Westmark loved himself more than his boys and used them as “pawns” against his wife, Hogan said. “He chose to kill his kids,” Hogan said. “He chose the method that was most palatable to him.”
Defense attorney John Henry Browne, citing Westmark’s history of psychiatric problems, asked the jury in closing arguments to acquit his client because he was suffering from major depression and severe mental illness that diminished his capacity to comprehend what he was doing.
“It basically drives you crazy,” Browne said, recalling the testimony of medical experts who said Westmark was suffering from a potentially fatal form of major depression.

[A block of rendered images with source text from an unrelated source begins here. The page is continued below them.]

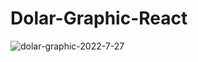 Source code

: # Dolar-Graphic-React

![dolar-graphic-2022-7-27](https://user-images.githubusercontent.com/24234586/187037288-9df5a867-03ac-4462-8714-136e78663141.gif)
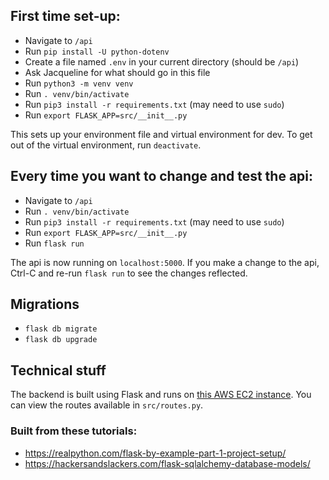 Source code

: ## First time set-up:

- Navigate to `/api`
- Run `pip install -U python-dotenv`
- Create a file named `.env` in your current directory (should be `/api`)
- Ask Jacqueline for what should go in this file
- Run `python3 -m venv venv`
- Run `. venv/bin/activate`
- Run `pip3 install -r requirements.txt` (may need to use `sudo`)
- Run `export FLASK_APP=src/__init__.py`

This sets up your environment file and virtual environment for dev. To get out of the virtual environment, run `deactivate`.

## Every time you want to change and test the api:

- Navigate to `/api`
- Run `. venv/bin/activate`
- Run `pip3 install -r requirements.txt` (may need to use `sudo`)
- Run `export FLASK_APP=src/__init__.py`
- Run `flask run`

The api is now running on `localhost:5000`.
If you make a change to the api, Ctrl-C and re-run `flask run` to see the changes reflected.

## Migrations

- `flask db migrate`
- `flask db upgrade`

## Technical stuff

The backend is built using Flask and runs on [this AWS EC2 instance](http://ec2-3-136-159-241.us-east-2.compute.amazonaws.com:5000/).
You can view the routes available in `src/routes.py`.

### Built from these tutorials:

- https://realpython.com/flask-by-example-part-1-project-setup/
- https://hackersandslackers.com/flask-sqlalchemy-database-models/
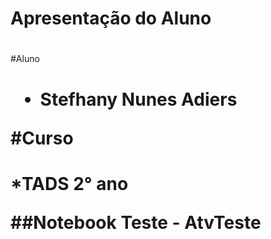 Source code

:# Apresentação do Aluno <h1>
#Aluno <h1>
* Stefhany Nunes Adiers

#Curso <h1>
*TADS 2° ano

##Notebook Teste - AtvTeste <h2>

Jurors heard testimony during the two-week trial that Westmark had visited doctors and taken anti-depressants for many years. Browne didn’t argue that Westmark was legally insane, but that his ability to comprehend his actions was clouded by his mental state. Westmark’s mental illness wasn’t fully appreciated by those around him because Americans society ignores psychiatric problems and expects people to “buck up,” Browne said.
Westmark took the stand during the trial, but said he couldn’t remember the day the boys died because of a stroke he suffered in the attempted suicide. Medical experts testified that the stroke has impaired Westmark’s short-term memory. Browne said after the verdict that he was disappointed and concerned that serious mental illness is not understood.
“I think emotion had a lot to do with it,” he said of the verdict. Hager and Shelan said jurors understood the mental-illness claim but rejected it. Hogan said he was pleased for Westmark’s former wife, Leanne Ursino, who divorced him after the boys were killed and resumed using her maiden name.
Ursino, who sat through the entire trial, said the verdict was “exactly what I wanted to hear.” She said the convictions allow her to close a chapter in her life and now fully mourn the death of her sons. “It’s left for me to start all over again, unfortunately without the responsibility of children,” she said.
Referring to her boys, Ursino said, “They’re in the most perfect place I know. And I will be with them someday. And Kenneth Westmark will never have that opportunity.” Ursino and her large, close-knit family wept and hugged after the verdict was read.
Westmark’s mother and other family members sobbed and the left the courthouse without talking to reporters. Hager, the jury forewoman, said the case was sad for everyone involved.
“It was a tragedy before we were ever involved,” she said, referring to the jury.
Of Westmark, she said, “He’s a pathetic creature now.”